> Instructions for the task
For this exercise, copy all the data exactly and include none of the pictures.

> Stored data
· · · ·
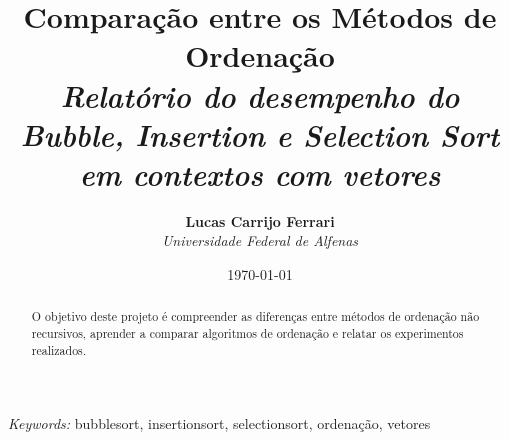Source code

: \documentclass[11pt]{diazessay} %
\title{\textbf{Comparação entre os Métodos de Ordenação} \\ {\Large\itshape Relatório do desempenho do Bubble, Insertion e Selection Sort em contextos com vetores}} %
\author{\textbf{Lucas Carrijo Ferrari} \\ \textit{Universidade Federal de Alfenas}} %
\date{\today} %
\begin{document}
\maketitle %



\begin{abstract}
O objetivo deste projeto é compreender as diferenças entre métodos de ordenação não recursivos, aprender a comparar algoritmos de ordenação e relatar os experimentos realizados.
\end{abstract}

\hspace*{3.6mm}\textit{Keywords:} bubblesort, insertionsort, selectionsort, ordenação, vetores %

\vspace{30pt} %













\end{document}
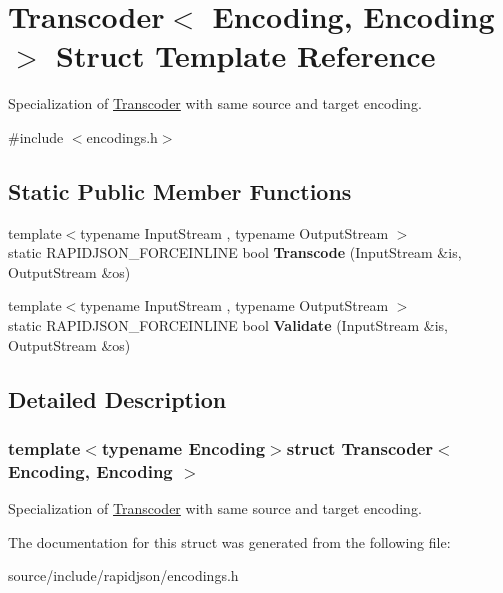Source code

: \hypertarget{struct_transcoder_3_01_encoding_00_01_encoding_01_4}{}\section{Transcoder$<$ Encoding, Encoding $>$ Struct Template Reference}
\label{struct_transcoder_3_01_encoding_00_01_encoding_01_4}


Specialization of \hyperlink{struct_transcoder}{Transcoder} with same source and target encoding.  




{\ttfamily \#include $<$encodings.\+h$>$}

\subsection*{Static Public Member Functions}
\begin{DoxyCompactItemize}
\item 
\hypertarget{struct_transcoder_3_01_encoding_00_01_encoding_01_4_aad11cdc2b829123a7b9969e34d456813}{}{\footnotesize template$<$typename Input\+Stream , typename Output\+Stream $>$ }\\static R\+A\+P\+I\+D\+J\+S\+O\+N\+\_\+\+F\+O\+R\+C\+E\+I\+N\+L\+I\+N\+E bool {\bfseries Transcode} (Input\+Stream \&is, Output\+Stream \&os)\label{struct_transcoder_3_01_encoding_00_01_encoding_01_4_aad11cdc2b829123a7b9969e34d456813}

\item 
\hypertarget{struct_transcoder_3_01_encoding_00_01_encoding_01_4_a536aa3930251161d05e112947ec2f9c8}{}{\footnotesize template$<$typename Input\+Stream , typename Output\+Stream $>$ }\\static R\+A\+P\+I\+D\+J\+S\+O\+N\+\_\+\+F\+O\+R\+C\+E\+I\+N\+L\+I\+N\+E bool {\bfseries Validate} (Input\+Stream \&is, Output\+Stream \&os)\label{struct_transcoder_3_01_encoding_00_01_encoding_01_4_a536aa3930251161d05e112947ec2f9c8}

\end{DoxyCompactItemize}


\subsection{Detailed Description}
\subsubsection*{template$<$typename Encoding$>$struct Transcoder$<$ Encoding, Encoding $>$}

Specialization of \hyperlink{struct_transcoder}{Transcoder} with same source and target encoding. 

The documentation for this struct was generated from the following file\+:\begin{DoxyCompactItemize}
\item 
source/include/rapidjson/encodings.\+h\end{DoxyCompactItemize}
· · · ·
> Result for this task
Source code

: \documentclass[11pt]{diazessay} %
\title{\textbf{Comparação entre os Métodos de Ordenação} \\ {\Large\itshape Relatório do desempenho do Bubble, Insertion e Selection Sort em contextos com vetores}} %
\author{\textbf{Lucas Carrijo Ferrari} \\ \textit{Universidade Federal de Alfenas}} %
\date{\today} %
\begin{document}
\maketitle %



\begin{abstract}
O objetivo deste projeto é compreender as diferenças entre métodos de ordenação não recursivos, aprender a comparar algoritmos de ordenação e relatar os experimentos realizados.
\end{abstract}

\hspace*{3.6mm}\textit{Keywords:} bubblesort, insertionsort, selectionsort, ordenação, vetores %

\vspace{30pt} %













\end{document}
Source code

: \hypertarget{struct_transcoder_3_01_encoding_00_01_encoding_01_4}{}\section{Transcoder$<$ Encoding, Encoding $>$ Struct Template Reference}
\label{struct_transcoder_3_01_encoding_00_01_encoding_01_4}


Specialization of \hyperlink{struct_transcoder}{Transcoder} with same source and target encoding.  




{\ttfamily \#include $<$encodings.\+h$>$}

\subsection*{Static Public Member Functions}
\begin{DoxyCompactItemize}
\item 
\hypertarget{struct_transcoder_3_01_encoding_00_01_encoding_01_4_aad11cdc2b829123a7b9969e34d456813}{}{\footnotesize template$<$typename Input\+Stream , typename Output\+Stream $>$ }\\static R\+A\+P\+I\+D\+J\+S\+O\+N\+\_\+\+F\+O\+R\+C\+E\+I\+N\+L\+I\+N\+E bool {\bfseries Transcode} (Input\+Stream \&is, Output\+Stream \&os)\label{struct_transcoder_3_01_encoding_00_01_encoding_01_4_aad11cdc2b829123a7b9969e34d456813}

\item 
\hypertarget{struct_transcoder_3_01_encoding_00_01_encoding_01_4_a536aa3930251161d05e112947ec2f9c8}{}{\footnotesize template$<$typename Input\+Stream , typename Output\+Stream $>$ }\\static R\+A\+P\+I\+D\+J\+S\+O\+N\+\_\+\+F\+O\+R\+C\+E\+I\+N\+L\+I\+N\+E bool {\bfseries Validate} (Input\+Stream \&is, Output\+Stream \&os)\label{struct_transcoder_3_01_encoding_00_01_encoding_01_4_a536aa3930251161d05e112947ec2f9c8}

\end{DoxyCompactItemize}


\subsection{Detailed Description}
\subsubsection*{template$<$typename Encoding$>$struct Transcoder$<$ Encoding, Encoding $>$}

Specialization of \hyperlink{struct_transcoder}{Transcoder} with same source and target encoding. 

The documentation for this struct was generated from the following file\+:\begin{DoxyCompactItemize}
\item 
source/include/rapidjson/encodings.\+h\end{DoxyCompactItemize}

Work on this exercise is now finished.